### Task to carry out:
Your job is to report every line of the entries that has "만들어졌습니다".

-- Opening Marker --

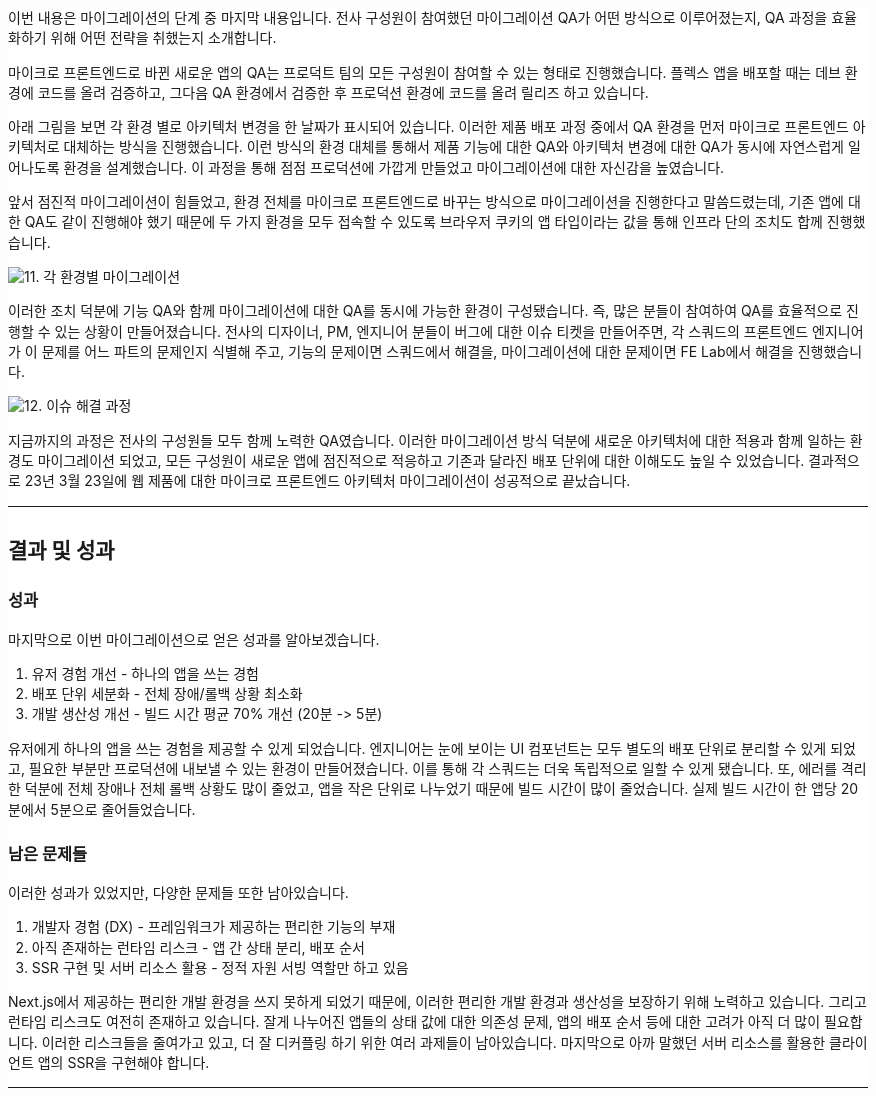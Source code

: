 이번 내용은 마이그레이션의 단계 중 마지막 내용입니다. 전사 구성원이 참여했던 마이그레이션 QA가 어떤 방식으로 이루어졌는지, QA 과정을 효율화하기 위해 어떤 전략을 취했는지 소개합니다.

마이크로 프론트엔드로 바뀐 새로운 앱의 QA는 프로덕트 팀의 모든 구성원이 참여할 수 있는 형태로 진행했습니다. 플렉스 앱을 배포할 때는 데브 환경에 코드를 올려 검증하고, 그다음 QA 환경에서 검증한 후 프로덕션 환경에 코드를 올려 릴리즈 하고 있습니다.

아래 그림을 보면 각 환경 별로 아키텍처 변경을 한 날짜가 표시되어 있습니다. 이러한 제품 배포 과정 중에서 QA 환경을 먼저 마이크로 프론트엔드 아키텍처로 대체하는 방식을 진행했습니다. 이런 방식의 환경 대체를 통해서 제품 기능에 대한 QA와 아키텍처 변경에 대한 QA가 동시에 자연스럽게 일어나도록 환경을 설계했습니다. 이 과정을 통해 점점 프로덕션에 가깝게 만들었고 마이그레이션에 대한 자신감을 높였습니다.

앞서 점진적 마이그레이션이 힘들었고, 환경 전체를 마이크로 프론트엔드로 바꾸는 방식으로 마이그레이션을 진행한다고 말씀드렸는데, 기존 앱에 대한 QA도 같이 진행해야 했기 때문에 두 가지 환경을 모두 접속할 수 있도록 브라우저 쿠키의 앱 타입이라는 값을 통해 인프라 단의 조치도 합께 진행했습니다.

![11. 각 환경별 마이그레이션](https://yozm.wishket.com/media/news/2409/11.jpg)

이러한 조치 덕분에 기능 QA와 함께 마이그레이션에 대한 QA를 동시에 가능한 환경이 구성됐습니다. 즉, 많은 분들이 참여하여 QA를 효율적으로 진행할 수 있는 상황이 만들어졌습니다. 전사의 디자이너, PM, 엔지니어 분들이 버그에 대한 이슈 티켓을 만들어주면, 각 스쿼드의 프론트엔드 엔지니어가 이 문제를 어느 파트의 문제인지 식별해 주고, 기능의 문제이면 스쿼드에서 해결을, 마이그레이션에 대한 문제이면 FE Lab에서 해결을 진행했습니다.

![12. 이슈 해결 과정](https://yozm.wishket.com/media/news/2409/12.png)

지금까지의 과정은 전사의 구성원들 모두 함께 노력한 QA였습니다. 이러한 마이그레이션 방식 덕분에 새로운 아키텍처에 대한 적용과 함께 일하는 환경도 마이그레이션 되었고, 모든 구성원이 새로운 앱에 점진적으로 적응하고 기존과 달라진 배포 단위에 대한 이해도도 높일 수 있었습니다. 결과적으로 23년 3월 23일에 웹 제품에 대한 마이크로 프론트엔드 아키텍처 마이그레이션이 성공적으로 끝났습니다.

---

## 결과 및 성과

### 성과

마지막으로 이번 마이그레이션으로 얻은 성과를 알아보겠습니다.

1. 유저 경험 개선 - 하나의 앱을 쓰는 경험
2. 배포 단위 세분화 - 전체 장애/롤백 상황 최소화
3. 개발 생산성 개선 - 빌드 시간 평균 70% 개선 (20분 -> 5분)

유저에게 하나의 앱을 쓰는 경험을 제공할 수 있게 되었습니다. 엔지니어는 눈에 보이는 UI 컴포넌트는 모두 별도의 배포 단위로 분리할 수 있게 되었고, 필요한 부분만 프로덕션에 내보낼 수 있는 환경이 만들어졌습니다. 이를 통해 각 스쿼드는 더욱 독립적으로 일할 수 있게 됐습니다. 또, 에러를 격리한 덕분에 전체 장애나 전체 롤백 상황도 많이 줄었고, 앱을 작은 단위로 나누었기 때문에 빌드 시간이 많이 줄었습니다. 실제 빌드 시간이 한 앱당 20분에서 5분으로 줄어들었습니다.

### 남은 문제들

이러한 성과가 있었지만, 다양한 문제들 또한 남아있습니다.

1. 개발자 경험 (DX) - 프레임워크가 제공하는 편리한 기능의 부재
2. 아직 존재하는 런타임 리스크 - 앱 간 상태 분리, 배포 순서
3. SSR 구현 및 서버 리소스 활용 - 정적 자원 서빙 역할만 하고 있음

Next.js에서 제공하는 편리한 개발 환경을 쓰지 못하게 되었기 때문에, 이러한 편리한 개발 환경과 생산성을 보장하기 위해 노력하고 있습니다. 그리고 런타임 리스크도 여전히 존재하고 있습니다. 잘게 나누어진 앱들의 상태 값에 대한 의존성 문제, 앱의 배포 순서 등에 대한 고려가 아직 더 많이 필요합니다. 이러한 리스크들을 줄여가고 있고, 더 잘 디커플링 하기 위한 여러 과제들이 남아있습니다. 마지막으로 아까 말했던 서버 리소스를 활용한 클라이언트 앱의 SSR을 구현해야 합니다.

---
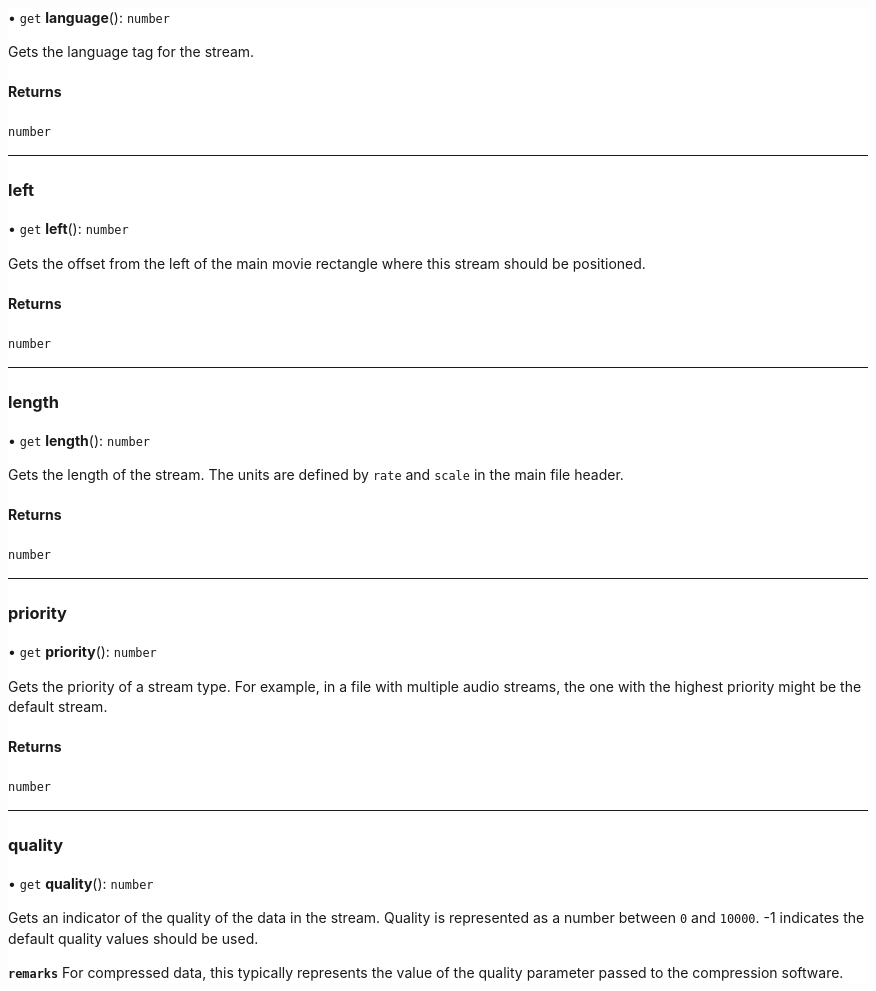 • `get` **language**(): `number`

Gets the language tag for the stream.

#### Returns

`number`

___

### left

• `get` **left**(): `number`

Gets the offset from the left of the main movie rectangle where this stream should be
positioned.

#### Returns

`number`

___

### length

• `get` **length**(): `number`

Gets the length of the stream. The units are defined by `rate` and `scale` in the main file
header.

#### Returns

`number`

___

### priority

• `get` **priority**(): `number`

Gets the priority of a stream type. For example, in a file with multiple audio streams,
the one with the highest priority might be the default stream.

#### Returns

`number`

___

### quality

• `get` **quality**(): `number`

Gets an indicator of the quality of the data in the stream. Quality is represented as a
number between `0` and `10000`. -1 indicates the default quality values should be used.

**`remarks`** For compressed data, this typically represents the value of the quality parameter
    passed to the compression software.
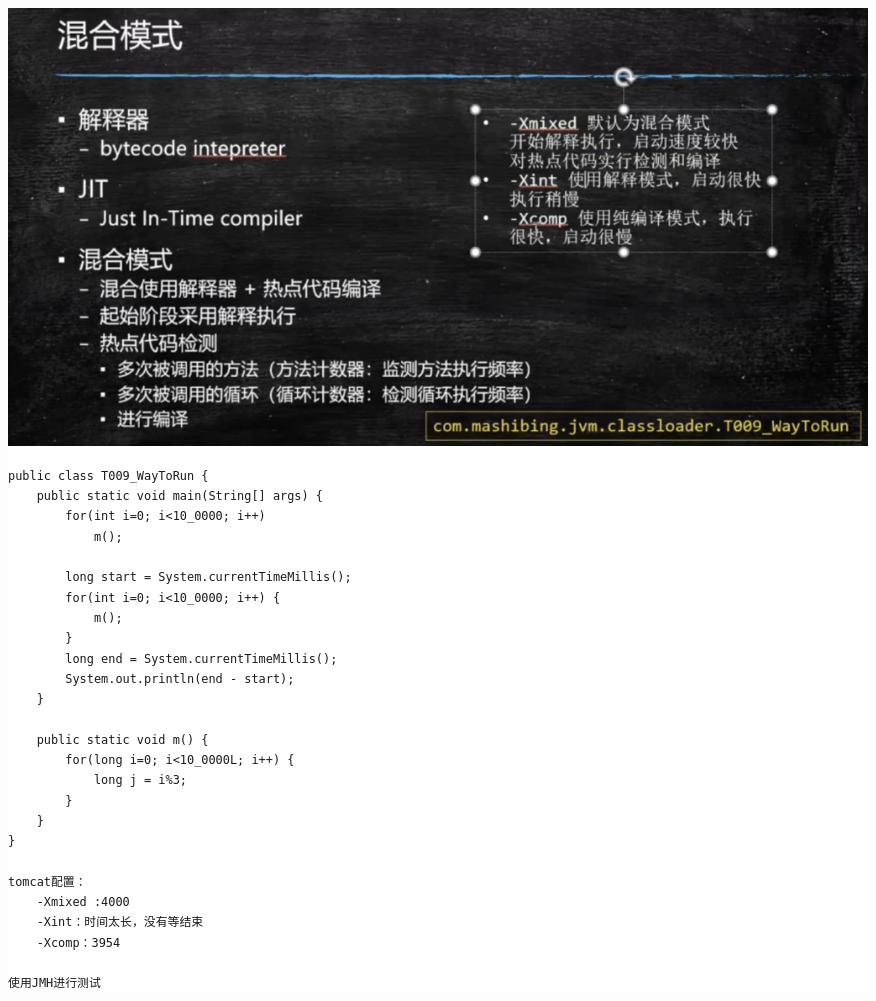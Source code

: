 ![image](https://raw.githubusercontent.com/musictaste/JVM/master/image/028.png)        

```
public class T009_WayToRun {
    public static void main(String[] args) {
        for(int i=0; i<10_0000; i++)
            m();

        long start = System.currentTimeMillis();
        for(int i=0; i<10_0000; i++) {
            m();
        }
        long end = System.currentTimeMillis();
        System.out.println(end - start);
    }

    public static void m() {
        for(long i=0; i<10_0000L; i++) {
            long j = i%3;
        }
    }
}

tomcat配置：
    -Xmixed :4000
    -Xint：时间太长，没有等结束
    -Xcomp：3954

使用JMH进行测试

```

-- Closing Marker --
-- Opening Marker --

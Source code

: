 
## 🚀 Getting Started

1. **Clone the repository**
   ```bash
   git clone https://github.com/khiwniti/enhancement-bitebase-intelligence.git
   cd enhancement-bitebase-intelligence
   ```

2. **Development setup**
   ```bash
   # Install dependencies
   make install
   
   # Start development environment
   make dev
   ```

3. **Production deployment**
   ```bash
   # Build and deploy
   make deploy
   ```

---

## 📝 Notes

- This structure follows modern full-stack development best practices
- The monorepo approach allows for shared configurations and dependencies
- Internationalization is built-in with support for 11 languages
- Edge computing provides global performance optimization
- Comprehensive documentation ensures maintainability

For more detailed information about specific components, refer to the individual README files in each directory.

-- Closing Marker --

### Written response:
이러한 조치 덕분에 기능 QA와 함께 마이그레이션에 대한 QA를 동시에 가능한 환경이 구성됐습니다. 즉, 많은 분들이 참여하여 QA를 효율적으로 진행할 수 있는 상황이 만들어졌습니다. 전사의 디자이너, PM, 엔지니어 분들이 버그에 대한 이슈 티켓을 만들어주면, 각 스쿼드의 프론트엔드 엔지니어가 이 문제를 어느 파트의 문제인지 식별해 주고, 기능의 문제이면 스쿼드에서 해결을, 마이그레이션에 대한 문제이면 FE Lab에서 해결을 진행했습니다.
유저에게 하나의 앱을 쓰는 경험을 제공할 수 있게 되었습니다. 엔지니어는 눈에 보이는 UI 컴포넌트는 모두 별도의 배포 단위로 분리할 수 있게 되었고, 필요한 부분만 프로덕션에 내보낼 수 있는 환경이 만들어졌습니다. 이를 통해 각 스쿼드는 더욱 독립적으로 일할 수 있게 됐습니다. 또, 에러를 격리한 덕분에 전체 장애나 전체 롤백 상황도 많이 줄었고, 앱을 작은 단위로 나누었기 때문에 빌드 시간이 많이 줄었습니다. 실제 빌드 시간이 한 앱당 20분에서 5분으로 줄어들었습니다.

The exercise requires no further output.